**Brief:**
Search the records below for "Theatre"; copy each line that has it.

**Entries provided:**
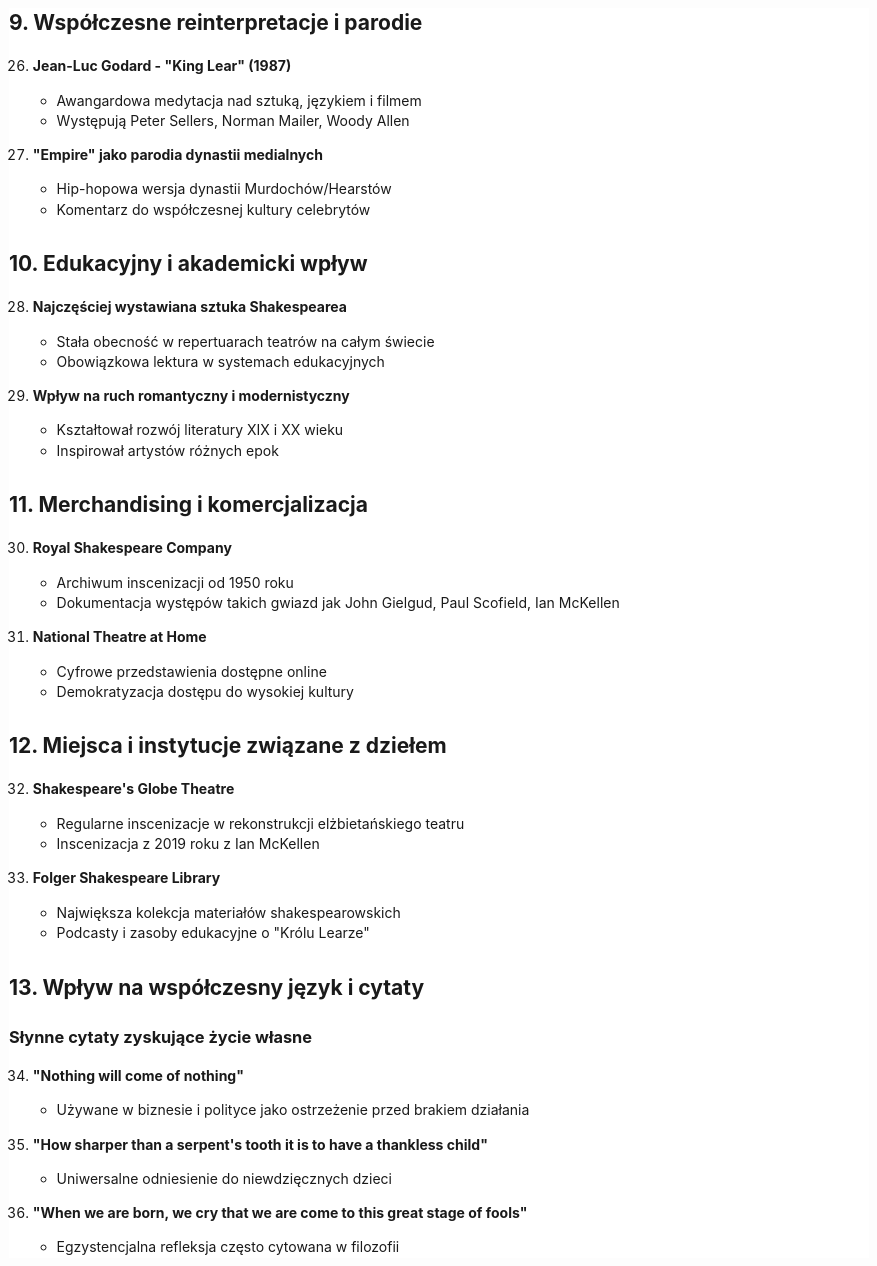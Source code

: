 ## 9. Współczesne reinterpretacje i parodie

26. **Jean-Luc Godard - "King Lear" (1987)**
    - Awangardowa medytacja nad sztuką, językiem i filmem
    - Występują Peter Sellers, Norman Mailer, Woody Allen

27. **"Empire" jako parodia dynastii medialnych**
    - Hip-hopowa wersja dynastii Murdochów/Hearstów
    - Komentarz do współczesnej kultury celebrytów

## 10. Edukacyjny i akademicki wpływ

28. **Najczęściej wystawiana sztuka Shakespearea**
    - Stała obecność w repertuarach teatrów na całym świecie
    - Obowiązkowa lektura w systemach edukacyjnych

29. **Wpływ na ruch romantyczny i modernistyczny**
    - Kształtował rozwój literatury XIX i XX wieku
    - Inspirował artystów różnych epok

## 11. Merchandising i komercjalizacja

30. **Royal Shakespeare Company**
    - Archiwum inscenizacji od 1950 roku
    - Dokumentacja występów takich gwiazd jak John Gielgud, Paul Scofield, Ian McKellen

31. **National Theatre at Home**
    - Cyfrowe przedstawienia dostępne online
    - Demokratyzacja dostępu do wysokiej kultury

## 12. Miejsca i instytucje związane z dziełem

32. **Shakespeare's Globe Theatre**
    - Regularne inscenizacje w rekonstrukcji elżbietańskiego teatru
    - Inscenizacja z 2019 roku z Ian McKellen

33. **Folger Shakespeare Library**
    - Największa kolekcja materiałów shakespearowskich
    - Podcasty i zasoby edukacyjne o "Królu Learze"

## 13. Wpływ na współczesny język i cytaty

### Słynne cytaty zyskujące życie własne

34. **"Nothing will come of nothing"**
    - Używane w biznesie i polityce jako ostrzeżenie przed brakiem działania

35. **"How sharper than a serpent's tooth it is to have a thankless child"**
    - Uniwersalne odniesienie do niewdzięcznych dzieci

36. **"When we are born, we cry that we are come to this great stage of fools"**
    - Egzystencjalna refleksja często cytowana w filozofii
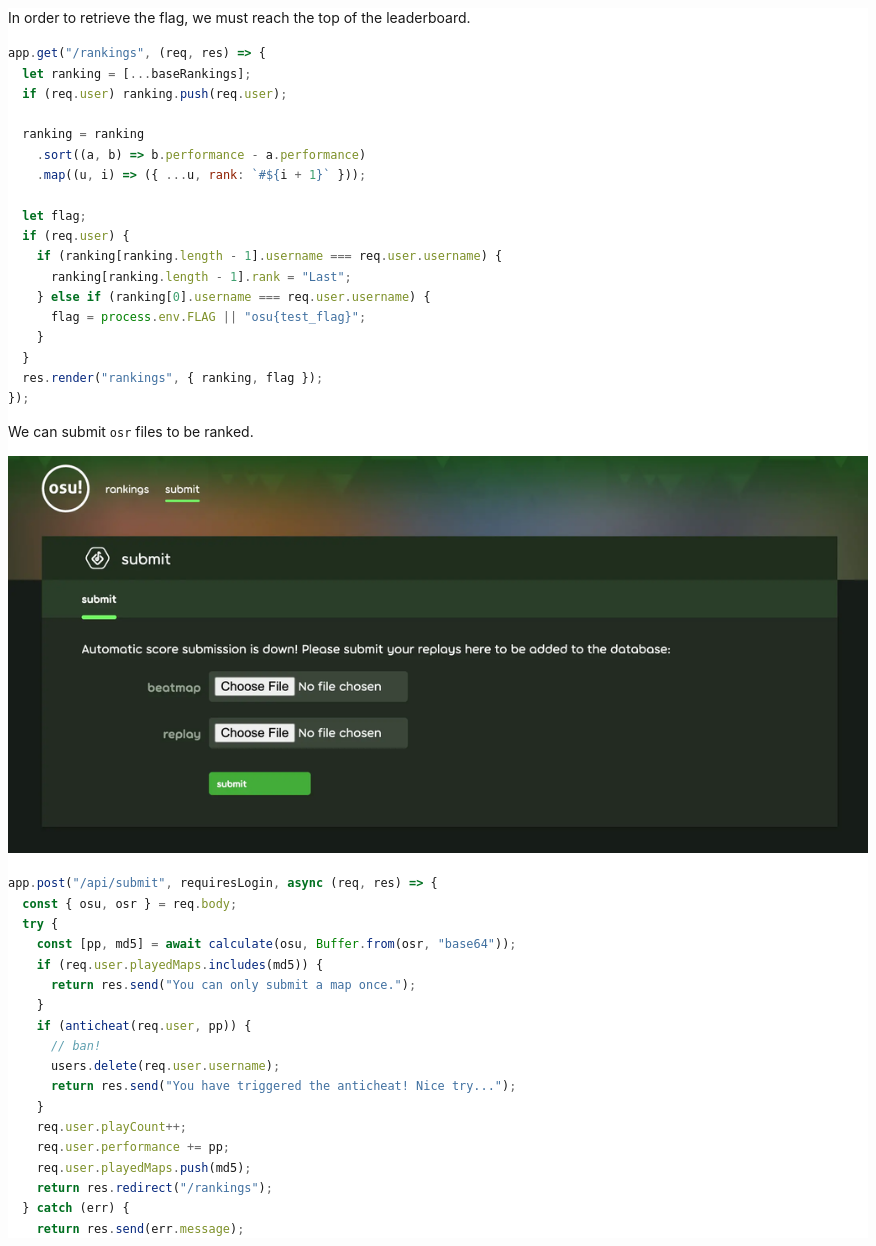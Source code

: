 In order to retrieve the flag, we must reach the top of the leaderboard.

```javascript
app.get("/rankings", (req, res) => {
  let ranking = [...baseRankings];
  if (req.user) ranking.push(req.user);

  ranking = ranking
    .sort((a, b) => b.performance - a.performance)
    .map((u, i) => ({ ...u, rank: `#${i + 1}` }));

  let flag;
  if (req.user) {
    if (ranking[ranking.length - 1].username === req.user.username) {
      ranking[ranking.length - 1].rank = "Last";
    } else if (ranking[0].username === req.user.username) {
      flag = process.env.FLAG || "osu{test_flag}";
    }
  }
  res.render("rankings", { ranking, flag });
});
```

We can submit `osr` files to be ranked.

![submit-rank](/osu-gaming-ctf-2024-write-up/submit-rank.webp)

```javascript
app.post("/api/submit", requiresLogin, async (req, res) => {
  const { osu, osr } = req.body;
  try {
    const [pp, md5] = await calculate(osu, Buffer.from(osr, "base64"));
    if (req.user.playedMaps.includes(md5)) {
      return res.send("You can only submit a map once.");
    }
    if (anticheat(req.user, pp)) {
      // ban!
      users.delete(req.user.username);
      return res.send("You have triggered the anticheat! Nice try...");
    }
    req.user.playCount++;
    req.user.performance += pp;
    req.user.playedMaps.push(md5);
    return res.redirect("/rankings");
  } catch (err) {
    return res.send(err.message);
```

**Exercise output:**
31. **National Theatre at Home**
32. **Shakespeare's Globe Theatre**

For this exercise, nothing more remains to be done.